While on a train ride, famous tennis player Guy Haines (Farley Granger) meets Bruno Anthony (Robert Walker), a talkative stranger who insists on sidling up to Guy and eventually invites him to dinner. As they chat, Bruno reveals that he hates his strict father, and also demonstrates his knowledge of Guy’s personal life, as chronicled in the society pages: Guy is divorcing his abrasive wife Miriam (Laura Elliott) in order to marry Anne (Ruth Roman), the daughter of a wealthy senator.
Bruno progresses from annoying to creepy when he suggests that the two can commit the perfect murders: Bruno would be willing to kill Guy’s wife to speed up Guy’s marriage plans if in return Guy would kill Bruno’s father. With neither man having a motive or knowledge of the victim, Bruno reasons that they would both get away with murder. Guy dismisses Bruno’s plan as rubbish talk, but Bruno goes ahead and actually kills Miriam by strangling her at an amusement park. Guy is horrified, and has no intention of killing Bruno’s father, but Bruno insists that Guy hold up his part of the supposed deal, and starts to stalk Guy and Anne, turning their lives into a nightmare.
Strangers On A Train enjoys an excellent first half. The pivotal encounter on the train opens the movie and is gratifyingly uncomfortable. Hitchcock increases the level of peril facing Guy in small but steady increments, as the train interaction is followed by an ugly confrontation with Miriam, pregnant with the child of another man and changing her mind about the divorce for pure financial gain. Bruno unleashing his murderous madness on Miriam is handled with sharp accuracy, the monster within finally revealing his worst tendencies.
The second half levels off in terms of the suspense, with Bruno publicly and loudly intruding into Guy’s life and therefore compromising the entire premise of the two being strangers. The side-bar of two police officers visibly tailing Guy’s every move to try and solve Miriam’s murder never gains traction and does not meaningfully contribute to the plot.
But the ending is where Strangers On A Train simply runs out of ideas, Bruno unconvincingly taking forever to execute his unimaginative revenge on the non-compliant Guy, while Guy participates in an interminable tennis match. The climax on an out-of-control fairground carousel ride descends into a frantic punch-up and a rushed denouement.
Robert Walker delivers the best performance, his Bruno a study of a man far into abnormal territory, and equally far from recognizing it. His distinguished appearance and initially smooth social manners mean that he can easily conceal his condition, making him even more formidable. Walker allows Bruno’s menace to shine through scheming eyes, a tight smile, and mannerisms that land just on the wrong side of excessively friendly. The troubled Walker died at age 32, just two months after Strangers On a Train was released.

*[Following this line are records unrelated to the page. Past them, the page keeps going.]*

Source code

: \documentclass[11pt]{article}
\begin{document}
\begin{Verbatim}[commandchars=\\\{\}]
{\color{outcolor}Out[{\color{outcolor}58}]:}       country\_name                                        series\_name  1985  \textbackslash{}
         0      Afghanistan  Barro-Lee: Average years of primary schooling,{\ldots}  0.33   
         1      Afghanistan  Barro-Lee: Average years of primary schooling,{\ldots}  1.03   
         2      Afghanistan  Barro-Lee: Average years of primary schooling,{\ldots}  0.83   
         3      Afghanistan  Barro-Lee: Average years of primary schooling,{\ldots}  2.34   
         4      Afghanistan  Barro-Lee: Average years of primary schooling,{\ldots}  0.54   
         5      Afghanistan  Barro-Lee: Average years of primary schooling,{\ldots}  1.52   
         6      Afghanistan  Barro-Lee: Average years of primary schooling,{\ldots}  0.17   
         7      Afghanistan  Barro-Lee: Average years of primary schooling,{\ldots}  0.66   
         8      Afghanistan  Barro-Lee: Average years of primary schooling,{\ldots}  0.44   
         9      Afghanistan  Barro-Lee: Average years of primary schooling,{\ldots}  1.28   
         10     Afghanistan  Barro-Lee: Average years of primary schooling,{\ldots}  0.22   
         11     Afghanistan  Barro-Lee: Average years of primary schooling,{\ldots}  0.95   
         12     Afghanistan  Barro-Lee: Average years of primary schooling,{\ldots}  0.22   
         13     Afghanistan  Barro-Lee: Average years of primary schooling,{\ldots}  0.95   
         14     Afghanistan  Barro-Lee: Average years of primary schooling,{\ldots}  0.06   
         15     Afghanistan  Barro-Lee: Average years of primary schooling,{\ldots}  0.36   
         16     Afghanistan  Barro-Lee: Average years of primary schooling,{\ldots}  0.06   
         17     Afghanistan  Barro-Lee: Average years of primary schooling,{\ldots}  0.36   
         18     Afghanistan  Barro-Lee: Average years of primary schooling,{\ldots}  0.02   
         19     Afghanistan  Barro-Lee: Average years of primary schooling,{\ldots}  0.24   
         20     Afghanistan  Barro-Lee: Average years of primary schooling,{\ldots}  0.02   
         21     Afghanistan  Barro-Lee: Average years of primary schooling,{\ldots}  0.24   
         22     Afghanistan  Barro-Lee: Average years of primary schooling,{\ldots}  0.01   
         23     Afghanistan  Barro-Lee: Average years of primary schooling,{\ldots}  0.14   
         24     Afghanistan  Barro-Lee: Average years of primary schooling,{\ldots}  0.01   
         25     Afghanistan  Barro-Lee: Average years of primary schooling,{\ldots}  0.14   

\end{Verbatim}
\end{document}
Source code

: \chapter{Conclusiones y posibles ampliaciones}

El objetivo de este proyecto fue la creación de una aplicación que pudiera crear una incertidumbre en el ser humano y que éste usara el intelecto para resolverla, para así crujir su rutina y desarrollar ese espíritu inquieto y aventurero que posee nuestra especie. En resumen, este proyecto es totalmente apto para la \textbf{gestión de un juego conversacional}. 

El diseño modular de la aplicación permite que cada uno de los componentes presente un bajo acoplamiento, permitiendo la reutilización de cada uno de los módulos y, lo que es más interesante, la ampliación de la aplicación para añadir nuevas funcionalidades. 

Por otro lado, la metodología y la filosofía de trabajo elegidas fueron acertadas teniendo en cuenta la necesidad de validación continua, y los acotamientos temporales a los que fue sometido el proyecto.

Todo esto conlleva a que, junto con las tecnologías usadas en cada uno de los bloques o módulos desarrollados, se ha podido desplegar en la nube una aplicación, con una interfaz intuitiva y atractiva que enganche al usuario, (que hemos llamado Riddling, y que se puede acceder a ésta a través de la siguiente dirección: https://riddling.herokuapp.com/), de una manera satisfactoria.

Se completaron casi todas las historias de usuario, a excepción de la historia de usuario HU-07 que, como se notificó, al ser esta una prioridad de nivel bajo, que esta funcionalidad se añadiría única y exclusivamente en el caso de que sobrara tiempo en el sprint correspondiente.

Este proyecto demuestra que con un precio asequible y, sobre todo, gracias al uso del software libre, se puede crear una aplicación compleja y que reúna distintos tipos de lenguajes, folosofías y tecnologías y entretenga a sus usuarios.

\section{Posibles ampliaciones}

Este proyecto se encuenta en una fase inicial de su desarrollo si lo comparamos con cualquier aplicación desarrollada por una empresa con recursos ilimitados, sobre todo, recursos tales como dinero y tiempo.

Farley Granger is adequate as Guy, although he does not bring much that is special to the role. There are no opportunities in the script (co-written by Raymond Chandler) for Guy to demonstrate how he won the affections of Anne, or to delve into the character of a top-level tennis athlete.
If Rope (1948) was a study of arrogance attempting to perform the perfect murder, Strangers On A Train finds a mentally troubled mind equally trying to connive towards a brilliant crime. Rope is the intellect thinking itself into false invincibility; Strangers On A Train is the intellect twisted by derangement into depraved instability. Both are examples of Hitchcock’s devious ability to create worryingly unavoidable encounters with men who are seemingly normal yet full of ill intent.